The task - Drop the pictures, then repeat every record exactly as it stands.

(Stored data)
════════

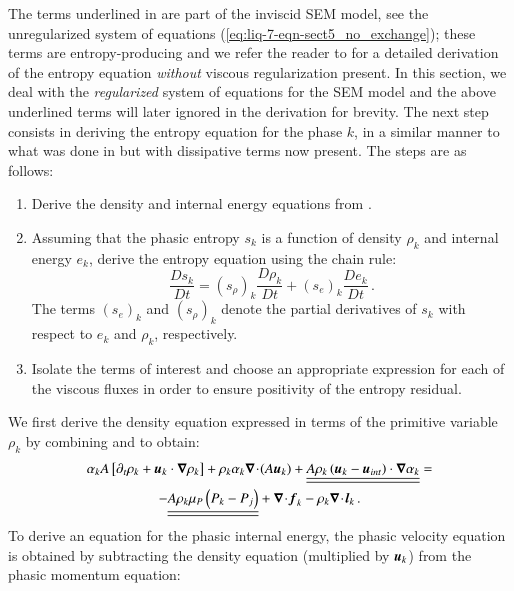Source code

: \documentclass[preprint,10pt]{elsarticle}
\begin{document}
%
The terms underlined in  are part of the inviscid SEM model, see the unregularized system of equations (\eqref{eq:liq-7-eqn-sect5_no_exchange}); these terms are entropy-producing and we refer the reader to  for a detailed derivation of the 
entropy equation \emph{without} viscous regularization present. 
In this section, we deal with the \emph{regularized} system of equations for the SEM model and 
the above underlined terms will later ignored in the derivation for brevity. 
%
The next step consists in deriving the entropy equation for the phase $k$, in a similar manner to what was done in  but 
with dissipative terms now present. The steps are as follows:
%
\begin{enumerate}
\item Derive the density and internal energy equations from .
\item Assuming that the phasic entropy $s_k$ is a function of density $\rho_k$ and internal energy $e_k$, derive the entropy equation using the chain rule:
\begin{equation}
\label{eq:chain_rule-sct4}
\frac{Ds_k}{Dt} = \left( s_{\rho} \right)_k \frac{D \rho_k}{Dt} + \left( s_{e} \right)_k \frac{D e_k}{Dt} \,.
\end{equation}
The terms $(s_e)_k$ and $(s_{\rho})_k$ denote the partial derivatives of $s_k$ with respect to $e_k$ and $\rho_k$, respectively.
\item Isolate the terms of interest and choose an appropriate expression for each of the viscous fluxes in order to ensure positivity of the entropy residual.
\end{enumerate}
%
We first derive the density equation expressed in terms of the primitive variable $\rho_k$ by combining  and  to obtain:
%
\begin{multline}\label{eq:rho-7-eqn-model-sect4}
\alpha_k A \left[ \partial_t \rho_k + \boldsymbol u_k  \cdot \boldsymbol\nabla \rho_k \right] 
+ \rho_k \alpha_k \boldsymbol\nabla\! \cdot \! (A \boldsymbol u_k ) 
+  \underline{\underline{ A \rho_k \left( \boldsymbol u_k - \boldsymbol u_{int} \right) \cdot \boldsymbol\nabla \alpha_k}} = \\-\underline{\underline{A \rho_k \mu_P \left( P_k - P_j \right)}} + \boldsymbol\nabla\! \cdot \! \boldsymbol f_k - \rho_k \boldsymbol\nabla\! \cdot \! \boldsymbol l_k \,.
\end{multline}
%
To derive an equation for the phasic internal energy, the phasic velocity equation is obtained by subtracting the density equation (multiplied by $\boldsymbol u_k$) from the phasic momentum equation:
\end{document}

════════

Solution -
Source code

: \documentclass[preprint,10pt]{elsarticle}
\begin{document}
%
The terms underlined in  are part of the inviscid SEM model, see the unregularized system of equations (\eqref{eq:liq-7-eqn-sect5_no_exchange}); these terms are entropy-producing and we refer the reader to  for a detailed derivation of the 
entropy equation \emph{without} viscous regularization present. 
In this section, we deal with the \emph{regularized} system of equations for the SEM model and 
the above underlined terms will later ignored in the derivation for brevity. 
%
The next step consists in deriving the entropy equation for the phase $k$, in a similar manner to what was done in  but 
with dissipative terms now present. The steps are as follows:
%
\begin{enumerate}
\item Derive the density and internal energy equations from .
\item Assuming that the phasic entropy $s_k$ is a function of density $\rho_k$ and internal energy $e_k$, derive the entropy equation using the chain rule:
\begin{equation}
\label{eq:chain_rule-sct4}
\frac{Ds_k}{Dt} = \left( s_{\rho} \right)_k \frac{D \rho_k}{Dt} + \left( s_{e} \right)_k \frac{D e_k}{Dt} \,.
\end{equation}
The terms $(s_e)_k$ and $(s_{\rho})_k$ denote the partial derivatives of $s_k$ with respect to $e_k$ and $\rho_k$, respectively.
\item Isolate the terms of interest and choose an appropriate expression for each of the viscous fluxes in order to ensure positivity of the entropy residual.
\end{enumerate}
%
We first derive the density equation expressed in terms of the primitive variable $\rho_k$ by combining  and  to obtain:
%
\begin{multline}\label{eq:rho-7-eqn-model-sect4}
\alpha_k A \left[ \partial_t \rho_k + \boldsymbol u_k  \cdot \boldsymbol\nabla \rho_k \right] 
+ \rho_k \alpha_k \boldsymbol\nabla\! \cdot \! (A \boldsymbol u_k ) 
+  \underline{\underline{ A \rho_k \left( \boldsymbol u_k - \boldsymbol u_{int} \right) \cdot \boldsymbol\nabla \alpha_k}} = \\-\underline{\underline{A \rho_k \mu_P \left( P_k - P_j \right)}} + \boldsymbol\nabla\! \cdot \! \boldsymbol f_k - \rho_k \boldsymbol\nabla\! \cdot \! \boldsymbol l_k \,.
\end{multline}
%
To derive an equation for the phasic internal energy, the phasic velocity equation is obtained by subtracting the density equation (multiplied by $\boldsymbol u_k$) from the phasic momentum equation:
\end{document}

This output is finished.